Summary: The present study was designed to evaluate the effects of big endothelin (ET) on renal hemodynamics and excretory functions in rats with experimental congestive heart failure (CHF) produced by aortocaval fistula. Clearance studies were performed in control and in chronic (7 day) CHF rats. Administration of big ET (1 and 3 nmol/kg, i.v.) to control rats caused an increase (29%) in mean arterial pressure (MAP) associated with a decrease (38%) in renal blood flow (RBF) and a marked increase (130%) in renal vascular resistance (RVR). These changes were accompanied by a decrease in glomerular filtration rate (GFR) and a significant increase in sodium excretion. In contrast, the effects of big ET on MAP and renal hemodynamics were blunted in CHF rats, and sodium excretion increased only minimally in response to big ET despite a significant increase in GFR. The data suggest that rats with CHF have reduced sensitivity to the vascular and renal action of ET.

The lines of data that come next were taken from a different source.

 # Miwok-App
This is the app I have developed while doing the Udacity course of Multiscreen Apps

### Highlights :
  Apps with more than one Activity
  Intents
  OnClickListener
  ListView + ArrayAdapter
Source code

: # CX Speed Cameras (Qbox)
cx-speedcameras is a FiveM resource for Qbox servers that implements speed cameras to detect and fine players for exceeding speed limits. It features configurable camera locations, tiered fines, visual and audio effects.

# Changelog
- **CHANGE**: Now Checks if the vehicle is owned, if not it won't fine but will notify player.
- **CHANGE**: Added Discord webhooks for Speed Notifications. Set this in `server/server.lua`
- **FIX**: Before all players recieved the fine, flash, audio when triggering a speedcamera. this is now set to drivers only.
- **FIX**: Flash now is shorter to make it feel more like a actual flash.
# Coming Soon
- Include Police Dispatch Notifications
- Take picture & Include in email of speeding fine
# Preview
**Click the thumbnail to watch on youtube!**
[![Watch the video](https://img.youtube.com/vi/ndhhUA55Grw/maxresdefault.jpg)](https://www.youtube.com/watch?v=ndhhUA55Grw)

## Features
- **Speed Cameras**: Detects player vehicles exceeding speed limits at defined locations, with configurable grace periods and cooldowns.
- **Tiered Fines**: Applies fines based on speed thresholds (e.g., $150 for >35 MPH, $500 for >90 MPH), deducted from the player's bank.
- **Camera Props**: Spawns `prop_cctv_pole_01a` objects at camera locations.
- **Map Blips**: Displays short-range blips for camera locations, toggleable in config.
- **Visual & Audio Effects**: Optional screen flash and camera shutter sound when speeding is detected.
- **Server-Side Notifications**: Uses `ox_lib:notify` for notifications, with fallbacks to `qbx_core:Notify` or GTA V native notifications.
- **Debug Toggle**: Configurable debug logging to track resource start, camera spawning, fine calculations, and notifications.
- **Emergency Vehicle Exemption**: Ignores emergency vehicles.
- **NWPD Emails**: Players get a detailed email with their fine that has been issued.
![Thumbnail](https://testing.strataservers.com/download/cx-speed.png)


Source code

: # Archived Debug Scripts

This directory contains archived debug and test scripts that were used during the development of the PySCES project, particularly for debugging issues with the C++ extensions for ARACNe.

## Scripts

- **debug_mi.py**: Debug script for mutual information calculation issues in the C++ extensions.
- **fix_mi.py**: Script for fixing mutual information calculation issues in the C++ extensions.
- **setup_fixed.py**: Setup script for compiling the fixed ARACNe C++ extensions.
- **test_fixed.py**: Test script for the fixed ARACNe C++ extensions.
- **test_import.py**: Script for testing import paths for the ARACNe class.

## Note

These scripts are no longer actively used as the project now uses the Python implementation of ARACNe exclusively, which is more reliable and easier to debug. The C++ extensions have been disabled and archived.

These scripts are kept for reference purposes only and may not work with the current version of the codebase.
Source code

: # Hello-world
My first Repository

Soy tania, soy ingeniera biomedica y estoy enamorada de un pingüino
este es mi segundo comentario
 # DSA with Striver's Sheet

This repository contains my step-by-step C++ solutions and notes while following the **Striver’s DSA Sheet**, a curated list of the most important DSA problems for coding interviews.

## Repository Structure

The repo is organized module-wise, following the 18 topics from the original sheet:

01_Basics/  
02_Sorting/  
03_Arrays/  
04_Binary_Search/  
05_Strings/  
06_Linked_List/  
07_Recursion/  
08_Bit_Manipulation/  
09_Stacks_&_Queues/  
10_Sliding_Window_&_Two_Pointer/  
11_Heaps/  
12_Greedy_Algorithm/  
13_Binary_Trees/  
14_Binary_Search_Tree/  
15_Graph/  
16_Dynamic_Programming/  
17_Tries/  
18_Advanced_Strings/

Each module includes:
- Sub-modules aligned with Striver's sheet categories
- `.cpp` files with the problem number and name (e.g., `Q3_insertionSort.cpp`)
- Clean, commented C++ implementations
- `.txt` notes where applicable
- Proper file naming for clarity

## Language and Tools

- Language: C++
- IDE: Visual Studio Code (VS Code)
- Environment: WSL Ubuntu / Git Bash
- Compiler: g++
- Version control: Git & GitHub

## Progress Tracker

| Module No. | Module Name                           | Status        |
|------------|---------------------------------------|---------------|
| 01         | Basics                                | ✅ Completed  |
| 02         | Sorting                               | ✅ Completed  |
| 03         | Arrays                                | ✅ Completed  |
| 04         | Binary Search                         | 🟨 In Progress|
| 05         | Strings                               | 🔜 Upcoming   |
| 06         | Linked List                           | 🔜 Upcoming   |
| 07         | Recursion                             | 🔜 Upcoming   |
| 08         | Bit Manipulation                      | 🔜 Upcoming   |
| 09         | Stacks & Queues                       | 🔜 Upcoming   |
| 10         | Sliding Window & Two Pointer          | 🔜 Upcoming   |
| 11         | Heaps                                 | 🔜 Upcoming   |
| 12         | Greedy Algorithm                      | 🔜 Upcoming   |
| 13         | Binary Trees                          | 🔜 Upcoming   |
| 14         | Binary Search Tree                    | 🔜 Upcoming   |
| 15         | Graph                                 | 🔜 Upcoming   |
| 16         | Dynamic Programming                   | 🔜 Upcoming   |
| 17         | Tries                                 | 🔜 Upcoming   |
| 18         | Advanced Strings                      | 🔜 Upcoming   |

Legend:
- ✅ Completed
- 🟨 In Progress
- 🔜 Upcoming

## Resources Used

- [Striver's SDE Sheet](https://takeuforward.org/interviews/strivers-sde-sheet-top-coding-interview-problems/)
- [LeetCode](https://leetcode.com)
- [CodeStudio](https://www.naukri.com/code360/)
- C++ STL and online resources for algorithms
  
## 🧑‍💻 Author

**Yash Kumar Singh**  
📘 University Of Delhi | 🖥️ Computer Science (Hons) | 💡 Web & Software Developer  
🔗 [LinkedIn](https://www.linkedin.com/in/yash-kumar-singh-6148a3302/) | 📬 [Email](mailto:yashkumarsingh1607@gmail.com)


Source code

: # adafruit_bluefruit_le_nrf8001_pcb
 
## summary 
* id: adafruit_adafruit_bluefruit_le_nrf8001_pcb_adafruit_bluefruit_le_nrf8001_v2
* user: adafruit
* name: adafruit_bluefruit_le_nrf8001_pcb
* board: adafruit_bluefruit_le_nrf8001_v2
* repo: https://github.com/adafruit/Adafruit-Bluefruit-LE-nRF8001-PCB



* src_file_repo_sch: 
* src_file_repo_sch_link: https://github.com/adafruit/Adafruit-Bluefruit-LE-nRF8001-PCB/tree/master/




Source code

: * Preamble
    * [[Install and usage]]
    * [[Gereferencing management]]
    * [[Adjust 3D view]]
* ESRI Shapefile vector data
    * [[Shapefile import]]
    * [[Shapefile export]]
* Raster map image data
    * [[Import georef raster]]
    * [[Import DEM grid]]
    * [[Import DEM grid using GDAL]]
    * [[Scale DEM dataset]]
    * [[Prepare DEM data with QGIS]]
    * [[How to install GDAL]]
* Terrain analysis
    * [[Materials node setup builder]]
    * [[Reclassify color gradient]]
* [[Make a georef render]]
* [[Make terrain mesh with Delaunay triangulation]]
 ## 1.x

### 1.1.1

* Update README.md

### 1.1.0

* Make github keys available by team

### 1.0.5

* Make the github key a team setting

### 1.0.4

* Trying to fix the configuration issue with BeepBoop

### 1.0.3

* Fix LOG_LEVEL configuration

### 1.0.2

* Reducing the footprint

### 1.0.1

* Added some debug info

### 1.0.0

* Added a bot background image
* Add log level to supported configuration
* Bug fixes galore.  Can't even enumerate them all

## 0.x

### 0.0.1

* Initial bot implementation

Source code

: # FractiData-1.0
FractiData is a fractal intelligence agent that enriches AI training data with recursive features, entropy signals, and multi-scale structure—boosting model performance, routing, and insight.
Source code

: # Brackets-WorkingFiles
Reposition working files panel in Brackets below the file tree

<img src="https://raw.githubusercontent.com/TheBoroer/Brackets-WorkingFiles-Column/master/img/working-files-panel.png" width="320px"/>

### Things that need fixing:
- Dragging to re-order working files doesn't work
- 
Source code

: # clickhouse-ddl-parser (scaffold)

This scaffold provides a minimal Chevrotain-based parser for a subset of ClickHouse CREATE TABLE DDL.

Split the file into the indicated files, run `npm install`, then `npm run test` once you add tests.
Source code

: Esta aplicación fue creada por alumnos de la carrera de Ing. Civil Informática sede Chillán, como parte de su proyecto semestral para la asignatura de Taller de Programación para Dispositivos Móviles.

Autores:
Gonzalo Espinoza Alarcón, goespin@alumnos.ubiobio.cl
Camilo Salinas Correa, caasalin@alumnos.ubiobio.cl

Renal effects of 2-mercaptoacetyl-L-leucyl-L-phenylalanine, a novel selective inhibitor of neutral endopeptidase 24.11 (Neprilysin) Comparison with SQ 28,603

The effects of 2-mercaptoacetyl-L-leucyl-L-phenylalanine (MA-LF) on the activity of neutral endopeptidase and on renal hemodynamics and excretory function were investigated in experiments in vitro and in vivo. In vitro studies showed that the compound effectively inhibited purified bovine kidney neutral endopeptidase (Ki = 0.012 microM), while having slight influence on the activity of angiotensin I converting enzyme (Ki = 0.14 microM). In experiments on normal anesthetized rats (thiobutabarbital sodium salt, 100 mg/kg), IV administration of MA-LF (20 and 60 mg/kg) produced a dose-dependent increase in absolute rate and fractional excretion of sodium (+324% and +299%, respectively) and urinary flow rate (+261%), but did not change renal and systemic hemodynamics. Renal excretory effects of the new compound were comparable to those of the selective neutral endopeptidase inhibitor SQ 28,603. These results demonstrate that MA-LF is a potent neutral endopeptidase inhibitor with prominent natriuretic and diuretic properties.